Frequently asked questions

  • Which breast cancer risk model is most accurate for women with family history?

    According to this June 2026 Cochrane review, BOADICEA (Breast and Ovarian Analysis of Disease Incidence and Carrier Estimation Algorithm) showed the most balanced overall performance among the four models evaluated. However, 'most balanced' is relative — all models showed only modest discriminatory accuracy. BOADICEA is the most comprehensive in what it considers: it includes paternal family history, hormonal factors, and BRCA pathogenic variant status. In Australian practice, familial cancer clinics and some GPs use BOADICEA or its web-based version (CanRisk), which is freely available. If you are unsure which model your GP or specialist used, it is worth asking.

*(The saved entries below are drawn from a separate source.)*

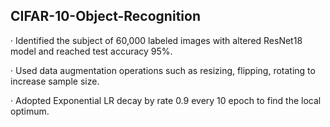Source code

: ## CIFAR-10-Object-Recognition

· Identified the subject of 60,000 labeled images with altered ResNet18 model and reached test accuracy 95%.

· Used data augmentation operations such as resizing, flipping, rotating to increase sample size.

· Adopted Exponential LR decay by rate 0.9 every 10 epoch to find the local optimum.
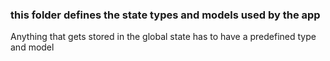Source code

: ### this folder defines the state types and models used by the app

Anything that gets stored in the global state has to have a predefined type and model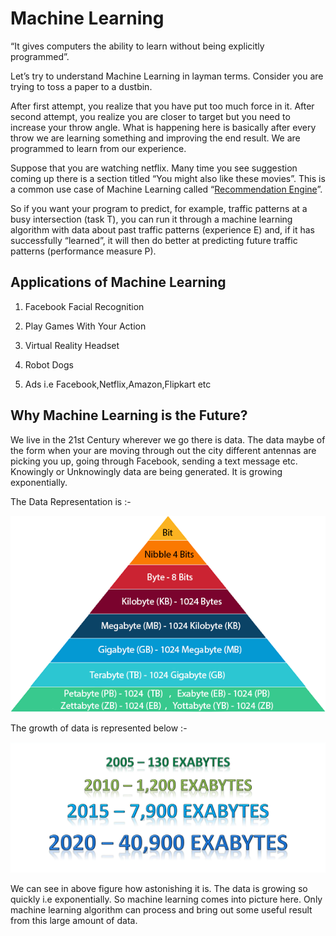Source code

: # Machine Learning

“It gives computers the ability to learn without being explicitly programmed”.

Let’s try to understand Machine Learning in layman terms. Consider you are trying to toss a paper to a dustbin.

After first attempt, you realize that you have put too much force in it. After second attempt, you realize you are closer to target but you need to increase your throw angle. What is happening here is basically after every throw we are learning something and improving the end result. We are programmed to learn from our experience.

Suppose that you are watching netflix. Many time you see suggestion coming up there is a section titled “You might also like these movies”. This is a common use case of Machine Learning called “[Recommendation Engine](https://github.com/sauravchaudharysc/Movie-Recommendation-System)”. 

So if you want your program to predict, for example, traffic patterns at a busy intersection (task T), you can run it through a machine learning algorithm with data about past traffic patterns (experience E) and, if it has successfully “learned”, it will then do better at predicting future traffic patterns (performance measure P).

## Applications of Machine Learning

1. Facebook Facial Recognition

2. Play Games With Your Action

3. Virtual Reality Headset

4. Robot Dogs 

5. Ads i.e Facebook,Netflix,Amazon,Flipkart etc

   

## Why Machine Learning is the Future?

We live in the 21st Century wherever we go there is data. The data maybe of the form when your are moving through out the city different antennas are picking you up, going through Facebook, sending a text message etc. Knowingly or Unknowingly data are being generated. It is growing exponentially.



The Data Representation is :-

![1](Introduction/1.png)



The growth of data is represented below :- 

![2](Introduction/2.png)

We can see in above figure how astonishing it is. The data is growing so quickly i.e exponentially. So machine learning comes into picture here. Only machine learning algorithm can process and bring out some useful result from this large amount of data.
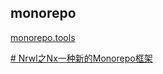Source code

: ## monorepo

[monorepo.tools](https://monorepo.tools/)

[# Nrwl之Nx一种新的Monorepo框架](https://zhuanlan.zhihu.com/p/448428034)

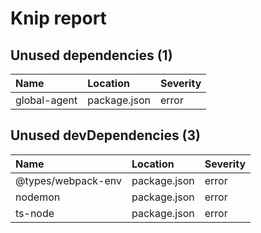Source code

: # Knip report

## Unused dependencies (1)

| Name         | Location     | Severity |
| :----------- | :----------- | :------- |
| global-agent | package.json | error    |

## Unused devDependencies (3)

| Name               | Location     | Severity |
| :----------------- | :----------- | :------- |
| @types/webpack-env | package.json | error    |
| nodemon            | package.json | error    |
| ts-node            | package.json | error    |

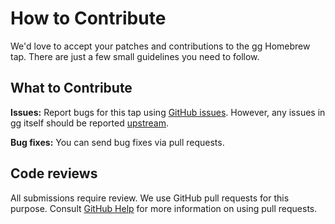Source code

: # How to Contribute

We'd love to accept your patches and contributions to the gg Homebrew tap.
There are just a few small guidelines you need to follow.

## What to Contribute

**Issues:** Report bugs for this tap using [GitHub issues][issues]. However, any
issues in gg itself should be reported [upstream][upstream issues].

**Bug fixes:** You can send bug fixes via pull requests.

[issues]: https://github.com/gg-scm/homebrew-gg/issues
[upstream issues]: https://github.com/gg-scm/gg/issues

## Code reviews

All submissions require review. We use GitHub pull requests for this purpose.
Consult [GitHub Help](https://help.github.com/articles/about-pull-requests/) for
more information on using pull requests.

  • What does 'family history of breast cancer' actually mean for my risk level?

    Family history is not a single category — it exists on a spectrum. Having one second-degree relative (grandmother, aunt) diagnosed after 60 carries much lower risk than having a mother and sister both diagnosed under 50, or carrying a BRCA1 or BRCA2 pathogenic variant. Australian guidelines (Cancer Australia / eviQ) divide family history risk into three tiers: near-population risk, moderately increased risk, and high risk. The risk category determines how often you should have mammograms, whether you are eligible for additional MRI surveillance, and whether genetic testing is appropriate. If you have not had your family history formally assessed, a conversation with your GP is a reasonable starting point — they can refer to a familial cancer clinic if your history warrants it.